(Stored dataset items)
-=-=-
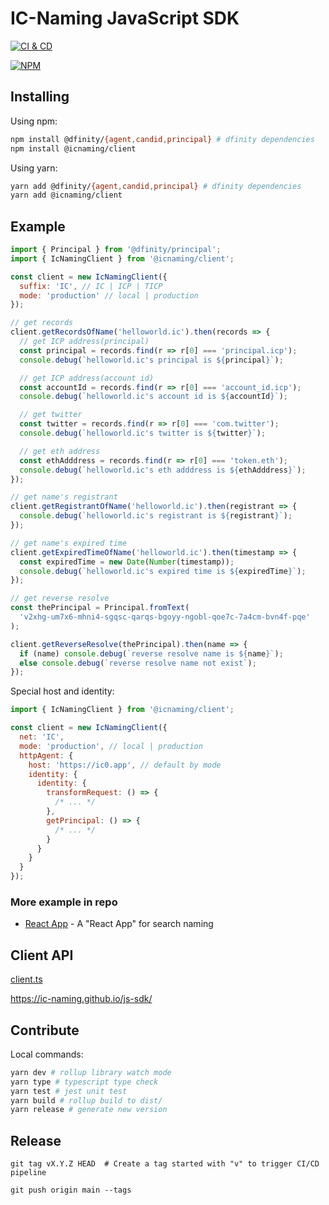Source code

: # IC-Naming JavaScript SDK

[![CI & CD](https://github.com/IC-Naming/js-sdk/actions/workflows/pipeline.yml/badge.svg)][1]

[![NPM](https://nodei.co/npm/@icnaming/client.png?downloads=true&downloadRank=true&stars=true)][2]

## Installing

Using npm:

```sh
npm install @dfinity/{agent,candid,principal} # dfinity dependencies
npm install @icnaming/client
```

Using yarn:

```sh
yarn add @dfinity/{agent,candid,principal} # dfinity dependencies
yarn add @icnaming/client
```

<!--
Using unpkg CDN. Access through `(window or global).IcNaming.Client`:

```html
<script src="https://unpkg.com/browse/@icnaming/client/dist/index-umd.js"></script>
``` -->

## Example

```js
import { Principal } from '@dfinity/principal';
import { IcNamingClient } from '@icnaming/client';

const client = new IcNamingClient({
  suffix: 'IC', // IC | ICP | TICP
  mode: 'production' // local | production
});

// get records
client.getRecordsOfName('helloworld.ic').then(records => {
  // get ICP address(principal)
  const principal = records.find(r => r[0] === 'principal.icp');
  console.debug(`helloworld.ic's principal is ${principal}`);

  // get ICP address(account id)
  const accountId = records.find(r => r[0] === 'account_id.icp');
  console.debug(`helloworld.ic's account id is ${accountId}`);

  // get twitter
  const twitter = records.find(r => r[0] === 'com.twitter');
  console.debug(`helloworld.ic's twitter is ${twitter}`);

  // get eth address
  const ethAdddress = records.find(r => r[0] === 'token.eth');
  console.debug(`helloworld.ic's eth adddress is ${ethAdddress}`);
});

// get name's registrant
client.getRegistrantOfName('helloworld.ic').then(registrant => {
  console.debug(`helloworld.ic's registrant is ${registrant}`);
});

// get name's expired time
client.getExpiredTimeOfName('helloworld.ic').then(timestamp => {
  const expiredTime = new Date(Number(timestamp));
  console.debug(`helloworld.ic's expired time is ${expiredTime}`);
});

// get reverse resolve
const thePrincipal = Principal.fromText(
  'v2xhg-um7x6-mhni4-sgqsc-qarqs-bgoyy-ngobl-qoe7c-7a4cm-bvn4f-pqe'
);

client.getReverseResolve(thePrincipal).then(name => {
  if (name) console.debug(`reverse resolve name is ${name}`);
  else console.debug(`reverse resolve name not exist`);
});
```

Special host and identity:

```js
import { IcNamingClient } from '@icnaming/client';

const client = new IcNamingClient({
  net: 'IC',
  mode: 'production', // local | production
  httpAgent: {
    host: 'https://ic0.app', // default by mode
    identity: {
      identity: {
        transformRequest: () => {
          /* ... */
        },
        getPrincipal: () => {
          /* ... */
        }
      }
    }
  }
});
```

### More example in repo

- [React App](./examples/react-app/) - A "React App" for search naming

## Client API

[client.ts](./src/client.ts)

https://ic-naming.github.io/js-sdk/

## Contribute

Local commands:

```sh
yarn dev # rollup library watch mode
yarn type # typescript type check
yarn test # jest unit test
yarn build # rollup build to dist/
yarn release # generate new version
```

## Release

```shell
git tag vX.Y.Z HEAD  # Create a tag started with "v" to trigger CI/CD pipeline

git push origin main --tags
```

[1]: https://github.com/IC-Naming/js-sdk/actions/workflows/pipeline.yml
[2]: https://nodei.co/npm/@icnaming/client/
-=-=-
▶ [Your goal]:
Go through the records above and copy each line where "const" is found.

▶ [Your solution]:
const client = new IcNamingClient({
  const principal = records.find(r => r[0] === 'principal.icp');
  const accountId = records.find(r => r[0] === 'account_id.icp');
  const twitter = records.find(r => r[0] === 'com.twitter');
  const ethAdddress = records.find(r => r[0] === 'token.eth');
  const expiredTime = new Date(Number(timestamp));
const thePrincipal = Principal.fromText(
const client = new IcNamingClient({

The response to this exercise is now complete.